[Task directions] Determine how many lines in this listing contain the word "Visual" and report that number by itself.

"""

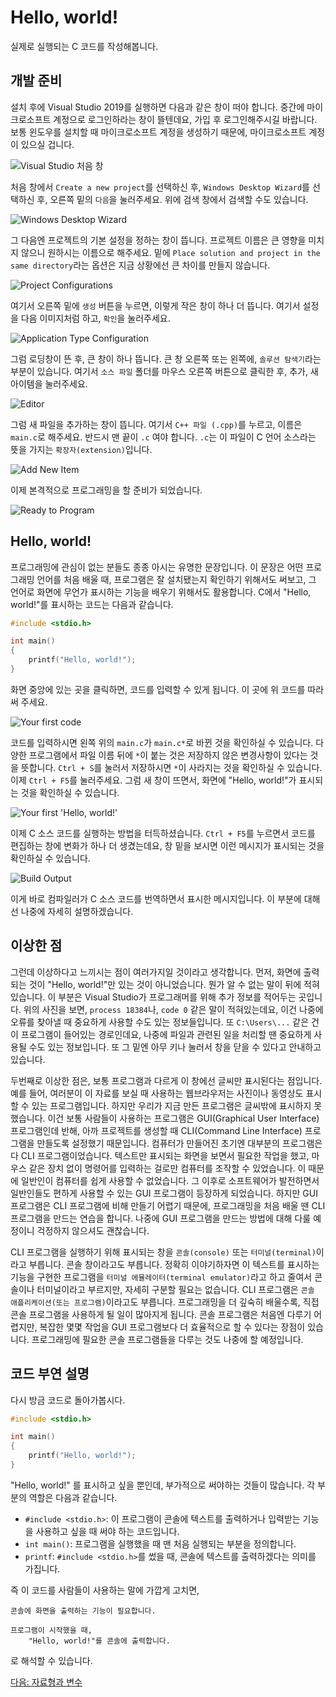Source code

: # Hello, world!

실제로 실행되는 C 코드를 작성해봅니다.

## 개발 준비

설치 후에 Visual Studio 2019를 실행하면 다음과 같은 창이 떠야 합니다. 중간에 마이크로소프트 계정으로 로그인하라는 창이 뜰텐데요, 가입 후 로그인해주시길 바랍니다. 보통 윈도우를 설치할 때 마이크로소프트 계정을 생성하기 때문에, 마이크로소프트 계정이 있으실 겁니다.

![Visual Studio 처음 창](img/1.png "Visual Studio 처음 창")

처음 창에서 `Create a new project`를 선택하신 후, `Windows Desktop Wizard`를 선택하신 후, 오른쪽 밑의 `다음`을 눌러주세요. 위에 검색 창에서 검색할 수도 있습니다.

![Windows Desktop Wizard](img/2.png "Windows Desktop Wizard")

그 다음엔 프로젝트의 기본 설정을 정하는 창이 뜹니다. 프로젝트 이름은 큰 영향을 미치지 않으니 원하시는 이름으로 해주세요. 밑에 `Place solution and project in the same directory`라는 옵션은 지금 상황에선 큰 차이를 만들지 않습니다.

![Project Configurations](img/3.png "Project Configurations")

여기서 오른쪽 밑에 `생성` 버튼을 누르면, 이렇게 작은 창이 하나 더 뜹니다. 여기서 설정을 다음 이미지처럼 하고, `확인`을 눌러주세요.

![Application Type Configuration](img/4.png "Application Type Configuration")

그럼 로딩창이 뜬 후, 큰 창이 하나 뜹니다. 큰 창 오른쪽 또는 왼쪽에, `솔루션 탐색기`라는 부분이 있습니다. 여기서 `소스 파일` 폴더를 마우스 오른쪽 버튼으로 클릭한 후, 추가, 새 아이템을 눌러주세요.

![Editor](img/5.png "Editor")

그럼 새 파일을 추가하는 창이 뜹니다. 여기서 `C++ 파일 (.cpp)`를 누르고, 이름은 `main.c`로 해주세요. 반드시 맨 끝이 `.c` 여야 합니다. `.c`는 이 파일이 C 언어 소스라는 뜻을 가지는 `확장자(extension)`입니다.

![Add New Item](img/6.png "Add New Item")

이제 본격적으로 프로그래밍을 할 준비가 되었습니다.

![Ready to Program](img/7.png "Ready to Program")

## Hello, world!

프로그래밍에 관심이 없는 분들도 종종 아시는 유명한 문장입니다. 이 문장은 어떤 프로그래밍 언어를 처음 배울 때, 프로그램은 잘 설치됐는지 확인하기 위해서도 써보고, 그 언어로 화면에 무언가 표시하는 기능을 배우기 위해서도 활용합니다. C에서 "Hello, world!"를 표시하는 코드는 다음과 같습니다.
```c
#include <stdio.h>

int main()
{
    printf("Hello, world!");
}
```
화면 중앙에 있는 곳을 클릭하면, 코드를 입력할 수 있게 됩니다. 이 곳에 위 코드를 따라 써 주세요.

![Your first code](img/8.png "Your first code")

코드를 입력하시면 왼쪽 위의 `main.c`가 `main.c*`로 바뀐 것을 확인하실 수 있습니다. 다양한 프로그램에서 파일 이름 뒤에 `*`이 붙는 것은 저장하지 않은 변경사항이 있다는 것을 뜻합니다. `Ctrl + S`를 눌러서 저장하시면 `*`이 사라지는 것을 확인하실 수 있습니다. 이제 `Ctrl + F5`를 눌러주세요. 그럼 새 창이 뜨면서, 화면에 "Hello, world!"가 표시되는 것을 확인하실 수 있습니다.

![Your first 'Hello, world!'](img/9.png "Your first 'Hello, world!'")

이제 C 소스 코드를 실행하는 방법을 터득하셨습니다. `Ctrl + F5`를 누르면서 코드를 편집하는 창에 변화가 하나 더 생겼는데요, 창 밑을 보시면 이런 메시지가 표시되는 것을 확인하실 수 있습니다.

![Build Output](img/10.png "Build output")

이게 바로 컴파일러가 C 소스 코드를 번역하면서 표시한 메시지입니다. 이 부분에 대해선 나중에 자세히 설명하겠습니다.

## 이상한 점

그런데 이상하다고 느끼시는 점이 여러가지일 것이라고 생각합니다. 먼저, 화면에 출력되는 것이 "Hello, world!"만 있는 것이 아니었습니다. 뭔가 알 수 없는 말이 뒤에 적혀있습니다. 이 부분은 Visual Studio가 프로그래머를 위해 추가 정보를 적어두는 곳입니다. 위의 사진을 보면, `process 18384`나, `code 0` 같은 말이 적혀있는데요, 이건 나중에 오류를 찾아낼 때 중요하게 사용할 수도 있는 정보들입니다. 또 `C:\Users\...` 같은 건 이 프로그램이 들어있는 경로인데요, 나중에 파일과 관련된 일을 처리할 땐 중요하게 사용될 수도 있는 정보입니다. 또 그 밑엔 아무 키나 눌러서 창을 닫을 수 있다고 안내하고 있습니다.

두번째로 이상한 점은, 보통 프로그램과 다르게 이 창에선 글씨만 표시된다는 점입니다. 예를 들어, 여러분이 이 자료를 보실 때 사용하는 웹브라우저는 사진이나 동영상도 표시할 수 있는 프로그램입니다. 하지만 우리가 지금 만든 프로그램은 글씨밖에 표시하지 못했습니다. 이건 보통 사람들이 사용하는 프로그램은 GUI(Graphical User Interface) 프로그램인데 반해, 아까 프로젝트를 생성할 때 CLI(Command Line Interface) 프로그램을 만들도록 설정했기 때문입니다. 컴퓨터가 만들어진 초기엔 대부분의 프로그램은 다 CLI 프로그램이었습니다. 텍스트만 표시되는 화면을 보면서 필요한 작업을 했고, 마우스 같은 장치 없이 명령어를 입력하는 걸로만 컴퓨터를 조작할 수 있었습니다. 이 때문에 일반인이 컴퓨터를 쉽게 사용할 수 없었습니다. 그 이후로 소프트웨어가 발전하면서 일반인들도 편하게 사용할 수 있는 GUI 프로그램이 등장하게 되었습니다. 하지만 GUI 프로그램은 CLI 프로그램에 비해 만들기 어렵기 때문에, 프로그래밍을 처음 배울 땐 CLI 프로그램을 만드는 연습을 합니다. 나중에 GUI 프로그램을 만드는 방법에 대해 다룰 예정이니 걱정하지 않으셔도 괜찮습니다.

CLI 프로그램을 실행하기 위해 표시되는 창을 `콘솔(console)` 또는 `터미널(terminal)`이라고 부릅니다. 콘솔 창이라고도 부릅니다. 정확히 이야기하자면 이 텍스트를 표시하는 기능을 구현한 프로그램을 `터미널 에뮬레이터(terminal emulator)`라고 하고 줄여서 콘솔이나 터미널이라고 부르지만, 자세히 구분할 필요는 없습니다. CLI 프로그램은 `콘솔 애플리케이션(또는 프로그램)`이라고도 부릅니다. 프로그래밍을 더 깊숙히 배울수록, 직접 콘솔 프로그램을 사용하게 될 일이 많아지게 됩니다. 콘솔 프로그램은 처음엔 다루기 어렵지만, 복잡한 몇몇 작업을 GUI 프로그램보다 더 효율적으로 할 수 있다는 장점이 있습니다. 프로그래밍에 필요한 콘솔 프로그램들을 다루는 것도 나중에 할 예정입니다.

## 코드 부연 설명

다시 방금 코드로 돌아가봅시다.
```c
#include <stdio.h>

int main()
{
    printf("Hello, world!");
}
```
"Hello, world!" 를 표시하고 싶을 뿐인데, 부가적으로 써야하는 것들이 많습니다. 각 부분의 역할은 다음과 같습니다.

* `#include <stdio.h>`: 이 프로그램이 콘솔에 텍스트를 출력하거나 입력받는 기능을 사용하고 싶을 때 써야 하는 코드입니다.
* `int main()`: 프로그램을 실행했을 때 맨 처음 실행되는 부분을 정의합니다.
* `printf`: `#include <stdio.h>`를 썼을 때, 콘솔에 텍스트를 출력하겠다는 의미를 가집니다.

즉 이 코드를 사람들이 사용하는 말에 가깝게 고치면,

```
콘솔에 화면을 출력하는 기능이 필요합니다.

프로그램이 시작했을 때,
    "Hello, world!"를 콘솔에 출력합니다.
```

로 해석할 수 있습니다.

[다음: 자료형과 변수](../4-types-and-variables)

"""

[Your solution] 3